He pushed the envelope on music

    Guitarist Jim McAuley had no trouble this week recalling his first meeting with fellow guitarist Rod Poole. It was at the home of Nels Cline, well before the three recorded their "Acoustic Guitar Trio" album.

    "I was standing in Nels' kitchen, sipping coffee, when these amazing crystalline tones emerged from the living room," McAuley said. "Rod Poole was just tuning up, and already I was mesmerized by his sound."

    Cline, a key player in L.A.'s experimental music scene and now a member of Wilco, described Poole as "a true artist, probably a genius" in a note on his website, posted after Poole was stabbed to death on Sunday in the parking lot of Mel's Drive-In.

    His wife, Lisa Ladaw-Poole, was there when it happened.

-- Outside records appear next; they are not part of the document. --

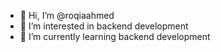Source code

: - 👋 Hi, I’m @roqiaahmed
- 👀 I’m interested in backend development 
- 🌱 I’m currently learning backend development

<!---
roqiaahmed/roqiaahmed is a ✨ special ✨ repository because its `README.md` (this file) appears on your GitHub profile.
You can click the Preview link to take a look at your changes.
--->

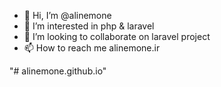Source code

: - 👋 Hi, I’m @alinemone
- 👀 I’m interested in php & laravel
- 💞️ I’m looking to collaborate on laravel project
- 📫 How to reach me alinemone.ir

<!---
alinemone/alinemone is a ✨ special ✨ repository because its `README.md` (this file) appears on your GitHub profile.
You can click the Preview link to take a look at your changes.
--->
"# alinemone.github.io"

    The couple was walking toward the restaurant, after attending a concert at the Dangerous Curve art gallery downtown, when a car nearly struck them and other pedestrians. The musician spoke up; the vehicle's driver and passenger both got out, the latter allegedly with a knife, according to police. A half hour later, Poole died.

    A security camera provided images that led to the quick arrest of Michael and Angela Sheridan. They were arraigned Wednesday.

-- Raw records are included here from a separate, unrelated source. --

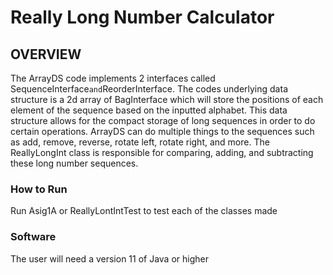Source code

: # Really Long Number Calculator

## OVERVIEW

The ArrayDS code implements 2 interfaces called SequenceInterface<T>` and `ReorderInterface. The codes underlying data structure is a 2d array of BagInterface<T> which will store the positions of each element of the sequence based on the inputted alphabet. This data structure allows for the compact storage of long sequences in order to do certain operations. ArrayDS can do multiple things to the sequences such as add, remove, reverse, rotate left, rotate right, and more. The ReallyLongInt class is responsible for comparing, adding, and subtracting these long number sequences.

### How to Run
Run Asig1A or ReallyLontIntTest to test each of the classes made

### Software
The user will need a version 11 of Java or higher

    Ladaw-Poole fielded a lot of phone calls this week, many of them from the parents of Poole's guitar students who hadn't gotten the news and were wondering why he didn't show up for their children's guitar lessons.

    "These children loved Rod," Ladaw-Poole said Wednesday. "He was really kind with them."

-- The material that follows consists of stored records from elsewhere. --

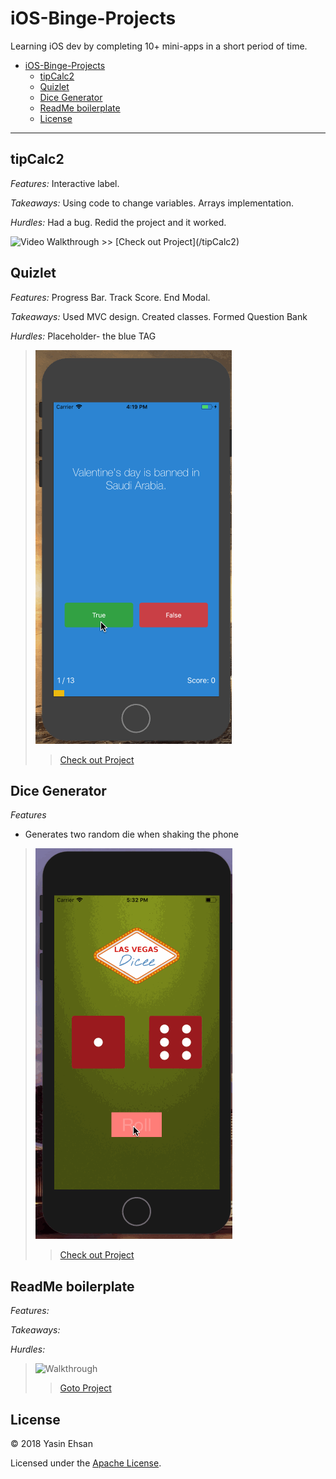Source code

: # iOS-Binge-Projects
Learning iOS dev by completing 10+ mini-apps in a short period of time.


<!-- TOC depthFrom:1 depthTo:6 withLinks:1 updateOnSave:1 orderedList:0 -->

- [iOS-Binge-Projects](#ios-binge-projects)
	- [tipCalc2](#tipcalc2)
	- [Quizlet](#quizlet)
	- [Dice Generator](#dice-generator)
	- [ReadMe boilerplate](#readme-boilerplate)
	- [License](#license)

<!-- /TOC -->
- - - -

## tipCalc2
*Features:* Interactive label.

*Takeaways:* Using code to change variables. Arrays implementation.

*Hurdles:* Had a bug. Redid the project and it worked.

<img src='http://g.recordit.co/eJKcADVP3b.gif' title='Video Walkthrough' width='' alt='Video Walkthrough' />
>> [Check out Project](/tipCalc2)

## Quizlet
*Features:* Progress Bar. Track Score. End Modal.

*Takeaways:* Used MVC design. Created classes. Formed Question Bank

*Hurdles:* Placeholder- the blue TAG

> ![Walkthrough](demo/quiz.gif)
>> [Check out Project](/Quizlet)

## Dice Generator
*Features*
- Generates two random die when shaking the phone
> ![Walkthrough](demo/dicee.gif)
>> [Check out Project](/Dicee)

## ReadMe boilerplate
*Features:*

*Takeaways:*

*Hurdles:*

> ![Walkthrough](demo/)
>> [Goto Project](/)

## License
© 2018 Yasin Ehsan

Licensed under the [Apache License](LICENSE).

    Poole was a highly unusual guitarist, equally drawn to the distorted sound bombs of Jimi Hendrix and the spontaneous microcosmic tracings of Derek Bailey.

    "I never could quite figure out how one man with one guitar could generate such an all-enveloping aural space," said Devin Sarno, an electronic drone artist who recorded Poole twice for Sarno's W.I.N. label.

    Having left his native England in 1989 to find a more exploratory climate, Poole fell in with a devoted cloister of Los Angeles pathfinders that included Kraig Grady, Brad Laner and Motor Totemist Guild.

    Grady, who composes in microtonal scales that employ the frequencies between Western music's traditional 12 tones, introduced Poole to his own mentor, Erv Wilson. Wilson is a pioneer in microtonal music and "just" intonation, which tunes to vibrations' natural mathematical ratios rather than the tempered scales used in orchestras.